Aim of the exercise: Only one stretch of the data is wanted: the line containing "in Community Supervision)", the line containing "in decision making", and every line between them, copied exactly.

Collected data
#####
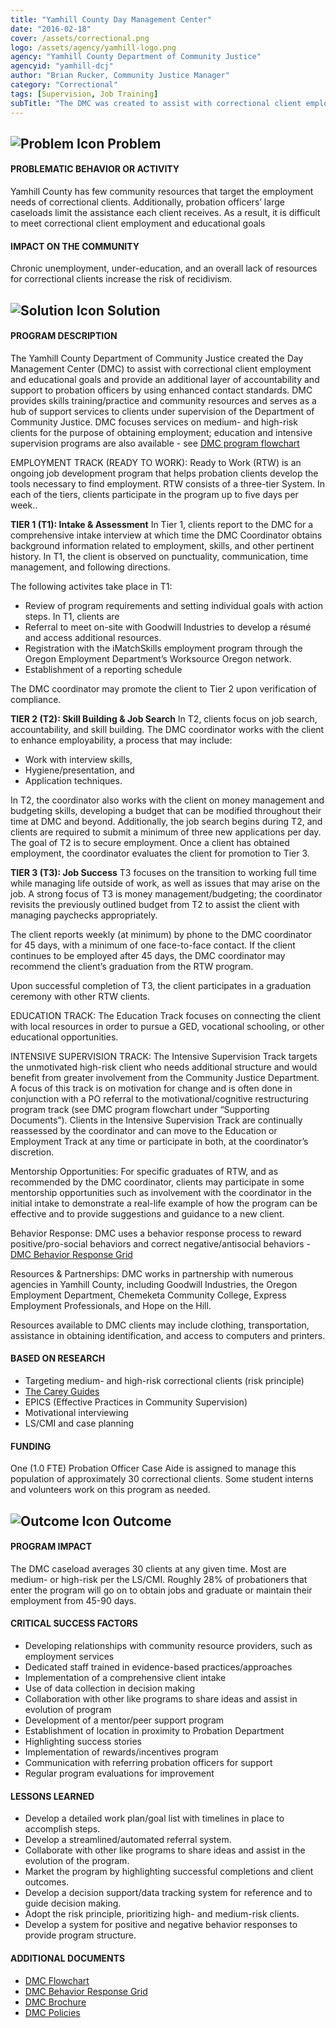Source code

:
 ```yaml
---
title: "Yamhill County Day Management Center"
date: "2016-02-18"
cover: /assets/correctional.png
logo: /assets/agency/yamhill-logo.png
agency: "Yamhill County Department of Community Justice"
agencyid: "yamhill-dcj"
author: "Brian Rucker, Community Justice Manager"
category: "Correctional"
tags: [Supervision, Job Training]
subTitle: "The DMC was created to assist with correctional client employment and educational goals and provide an additional layer of accountability and support to probation officers by using enhanced contact standards."
---
```


## ![Problem Icon](https://github.com/google/material-design-icons/raw/master/alert/1x_web/ic_error_outline_black_48dp.png "Problem") Problem

#### PROBLEMATIC BEHAVIOR OR ACTIVITY

Yamhill County has few community resources that target the employment needs of correctional clients. Additionally, probation officers’ large caseloads limit the assistance each client receives. As a result, it is difficult to meet correctional client employment and educational goals

#### IMPACT ON THE COMMUNITY

Chronic unemployment, under-education, and an overall lack of resources for correctional clients increase the risk of recidivism.

## ![Solution Icon](https://github.com/google/material-design-icons/raw/master/action/1x_web/ic_lightbulb_outline_black_48dp.png "Solution") Solution

#### PROGRAM DESCRIPTION

The Yamhill County Department of Community Justice created the Day Management Center (DMC) to assist with correctional client employment and educational goals and provide an additional layer of accountability and support to probation officers by using enhanced contact standards. DMC provides skills training/practice and community resources and serves as a hub of support services to clients under supervision of the Department of Community Justice. DMC focuses services on medium- and high-risk clients for the purpose of obtaining employment; education and intensive supervision programs are also available - see [DMC program flowchart](./DMC_Flowchart.pdf)

EMPLOYMENT TRACK (READY TO WORK):
Ready to Work (RTW) is an ongoing job development program that helps probation clients develop the tools necessary to find employment.  RTW consists of a three-tier System. In each of the tiers, clients participate in the program up to five days per week..

**TIER 1 (T1): Intake & Assessment**
In Tier 1, clients report to the DMC for a comprehensive intake interview at which time the DMC Coordinator obtains background information related to employment, skills, and other pertinent history.  In T1, the client is observed on punctuality, communication, time management, and following directions.

The following activites take place in T1:

* Review of program requirements and setting individual goals with action steps. In T1, clients are
* Referral to meet on-site with Goodwill Industries to develop a résumé and access additional resources.
* Registration with the iMatchSkills employment program through the Oregon Employment Department’s Worksource Oregon network.
* Establishment of a reporting schedule

The DMC coordinator may promote the client to Tier 2 upon verification of compliance.

**TIER 2 (T2): Skill Building & Job Search**
In T2, clients focus on job search, accountability, and skill building. The DMC coordinator works with the client to enhance employability, a process that may include:

* Work with interview skills,
* Hygiene/presentation, and
* Application techniques.

In T2, the coordinator also works with the client on money management and budgeting skills, developing a budget that can be modified throughout their time at DMC and beyond. Additionally, the job search begins during T2, and clients are required to submit a minimum of three new applications per day. The goal of T2 is to secure employment. Once a client has obtained employment, the coordinator evaluates the client for promotion to Tier 3.

**TIER 3 (T3): Job Success**
T3 focuses on the transition to working full time while managing life outside of work, as well as issues that may arise on the job. A strong focus of T3 is money management/budgeting; the coordinator revisits the previously outlined budget from T2 to assist the client with managing paychecks appropriately.

The client reports weekly (at minimum) by phone to the DMC coordinator for 45 days, with a minimum of one face-to-face contact. If the client continues to be employed after 45 days, the DMC coordinator may recommend the client’s graduation from the RTW program.

Upon successful completion of T3, the client participates in a graduation ceremony with other RTW clients.

EDUCATION TRACK:
The Education Track focuses on connecting the client with local resources in order to pursue a GED, vocational schooling, or other educational opportunities.

INTENSIVE SUPERVISION TRACK:
The Intensive Supervision Track targets the unmotivated high-risk client who needs additional structure and would benefit from greater involvement from the Community Justice Department. A focus of this track is on motivation for change and is often done in conjunction with a PO referral to the motivational/cognitive restructuring program track (see DMC program flowchart under “Supporting Documents”). Clients in the Intensive Supervision Track are continually reassessed by the coordinator and can move to the Education or Employment Track at any time or participate in both, at the coordinator’s discretion.

Mentorship Opportunities: For specific graduates of RTW, and as recommended by the DMC coordinator, clients may participate in some mentorship opportunities such as involvement with the coordinator in the initial intake to demonstrate a real-life example of how the program can be effective and to provide suggestions and guidance to a new client.

Behavior Response: DMC uses a behavior response process to reward positive/pro-social behaviors and correct negative/antisocial behaviors -  [DMC Behavior Response Grid](./DMC_Behavior_Response_Grid.pdf)

Resources & Partnerships: DMC works in partnership with numerous agencies in Yamhill County, including Goodwill Industries, the Oregon Employment Department, Chemeketa Community College, Express Employment Professionals, and Hope on the Hill.

Resources available to DMC clients may include clothing, transportation, assistance in obtaining identification, and access to computers and printers.

#### BASED ON RESEARCH

* Targeting medium- and high-risk correctional clients (risk principle)
* [The Carey Guides](http://www.careygrouppublishing.net/the-carey-guides)
* EPICS (Effective Practices in Community Supervision)
* Motivational interviewing
* LS/CMI and case planning

#### FUNDING

One (1.0 FTE) Probation Officer Case Aide is assigned to manage this population of approximately 30 correctional clients. Some student interns and volunteers work on this program as needed.

## ![Outcome Icon](https://github.com/google/material-design-icons/raw/master/action/1x_web/ic_view_list_black_48dp.png "Outcome") Outcome

#### PROGRAM IMPACT

The DMC caseload averages 30 clients at any given time. Most are medium- or high-risk per the LS/CMI. Roughly 28% of probationers that enter the program will go on to obtain jobs and graduate or maintain their employment from 45-90 days.

#### CRITICAL SUCCESS FACTORS

* Developing relationships with community resource providers, such as employment services
* Dedicated staff trained in evidence-based practices/approaches
* Implementation of a comprehensive client intake
* Use of data collection in decision making
* Collaboration with other like programs to share ideas and assist in evolution of program
* Development of a mentor/peer support program
* Establishment of location in proximity to Probation Department
* Highlighting success stories
* Implementation of rewards/incentives program
* Communication with referring probation officers for support
* Regular program evaluations for improvement

#### LESSONS LEARNED

* Develop a detailed work plan/goal list with timelines in place to accomplish steps.
* Develop a streamlined/automated referral system.
* Collaborate with other like programs to share ideas and assist in the evolution of the program.
* Market the program by highlighting successful completions and client outcomes.
* Develop a decision support/data tracking system for reference and to guide decision making.
* Adopt the risk principle, prioritizing high- and medium-risk clients.
* Develop a system for positive and negative behavior responses to provide program structure.

#### ADDITIONAL DOCUMENTS

* [DMC Flowchart](./DMC_Flowchart.pdf)
* [DMC Behavior Response Grid](./DMC_Behavior_Response_Grid.pdf)
* [DMC Brochure](./DMC_Brochure_Revised.pdf)
* [DMC Policies](./DMC_Policies.pdf)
#####
Exercise response:
* EPICS (Effective Practices in Community Supervision)
* Motivational interviewing
* LS/CMI and case planning

#### FUNDING

One (1.0 FTE) Probation Officer Case Aide is assigned to manage this population of approximately 30 correctional clients. Some student interns and volunteers work on this program as needed.

## ![Outcome Icon](https://github.com/google/material-design-icons/raw/master/action/1x_web/ic_view_list_black_48dp.png "Outcome") Outcome

#### PROGRAM IMPACT

The DMC caseload averages 30 clients at any given time. Most are medium- or high-risk per the LS/CMI. Roughly 28% of probationers that enter the program will go on to obtain jobs and graduate or maintain their employment from 45-90 days.

#### CRITICAL SUCCESS FACTORS

* Developing relationships with community resource providers, such as employment services
* Dedicated staff trained in evidence-based practices/approaches
* Implementation of a comprehensive client intake
* Use of data collection in decision making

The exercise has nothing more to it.